# Morgentau-Tröpfchen-Feuchtigkeit....? Wie?



## pixelino (10. Juli 2003)

Hi, habe über die Suche schon einiges zum Thema Wassertropfen gefunden. Aber ich hätte gern sowas wie Morgentau auf Gegenständen (z.B. auf Gras, Fensterscheibe, Tischfläche o.ä.) Also winzige Tröpfchen-Feuchtigkeit. So in etwa wie Schweißperlen auf der Haut.
Hat jemand n Tip. Oder gibt's evtl. ein Plug, das sowas kann?

Danke, pixelino


----------



## nanda (10. Juli 2003)

Schwierig, schwierig. Letztens wollte jemand Bierschaum machen. Postings: 0.

Aber vielleicht hilft Dir das Tut hier, wenn Du ein paar Einstellungen veränderst.


----------



## pixelino (10. Juli 2003)

Danke nanda,

aber das Tut hatte ich mir schon angeguckt und damit komm ich nicht auf das, was ich mir vorstelle.

Ich frage mich, wie die Profi-Werbeleute z.B. immer diese hauchfeinen, "frischen" Tröpfchen auf Biergläsern oder auch den leichten Schweiß bei entsprechenden männlichen Models (Baccardi, Turnschuhwerbung o.ä.) hinbekommen.

Na, mal sehen, ob noch jemand was weiß.


----------



## Thomas Lindner (10. Juli 2003)

Ich würde es mit einer "fertigen" Textur und Ebenenmodis probieren...

Agentur: Tropfen auf Glas...


----------



## Leola13 (10. Juli 2003)

Hai,

@pixelino soweit ich weiß sprühen die Werbeleute diese Tröpfchen
vor dem Fotografieren auf das Objekt.

Glycerin ??? oder so 

Ciao


----------



## nanda (11. Juli 2003)

Ich schätze mal, Du suchst etwas wie das Schwarz/Weiß-Bild in der Mitte auf der Seite hier. 

Die Reflexionen bekommst Du ja grundsätzlich mit dem von mir geposteten Tut (oder einem anderen Water Drops bzw. Droplets-Tut) hin.

Was somit im Moment fehlt ist nur ein Gedankenstoß, wie man - natürlich mit geringstem Aufwand - möglichst kleine, runde, etwas ungleichmäßige Punkte hinbekommt. Leider fällt mir hierzu im Moment nichts ein.

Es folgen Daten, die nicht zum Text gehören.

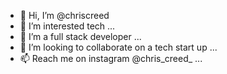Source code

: - 👋 Hi, I’m @chriscreed
- 👀 I’m interested tech ...
- 🌱 I’m a full stack developer ...
- 💞️ I’m looking to collaborate on a tech start up  ...
- 📫 Reach me on instagram @chris_creed_ ...

<!---
chriscreed/chriscreed is a ✨ special ✨ repository because its `README.md` (this file) appears on your GitHub profile.
You can click the Preview link to take a look at your changes.
--->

Aber vielleicht Thomas L., Mythos007, smallB, Royal BSE oder wie die PS-Könige alle heißen.


----------



## Martin Schaefer (11. Juli 2003)

> _Original geschrieben von Leola13 _
> *... sprühen die Werbeleute diese Tröpfchen
> vor dem Fotografieren auf das Objekt ...*



Genau so ist es. Der Eifer in Ehren, aber es muss tatsächlich nicht
Alles und Jedes immer künstlich nachgebildet werden. Auch die reale
Welt hat eine Menge hübscher Möglichkeiten und Effekte parat.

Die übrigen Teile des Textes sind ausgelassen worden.